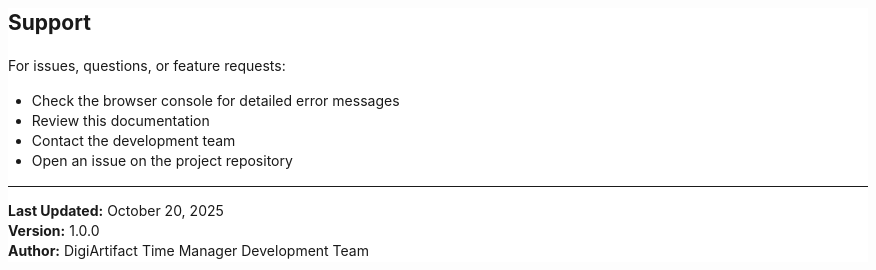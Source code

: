 ## Support

For issues, questions, or feature requests:
- Check the browser console for detailed error messages
- Review this documentation
- Contact the development team
- Open an issue on the project repository

---

**Last Updated:** October 20, 2025  
**Version:** 1.0.0  
**Author:** DigiArtifact Time Manager Development Team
****************
◆ **WORK REQUIRED**
Repeat, with no changes, each line from the one with "- Check the" to the end of the listing, including both ends and nothing else.

◆ **EXERCISE RESULT**
- Check the browser console for detailed error messages
- Review this documentation
- Contact the development team
- Open an issue on the project repository

---

**Last Updated:** October 20, 2025  
**Version:** 1.0.0  
**Author:** DigiArtifact Time Manager Development Team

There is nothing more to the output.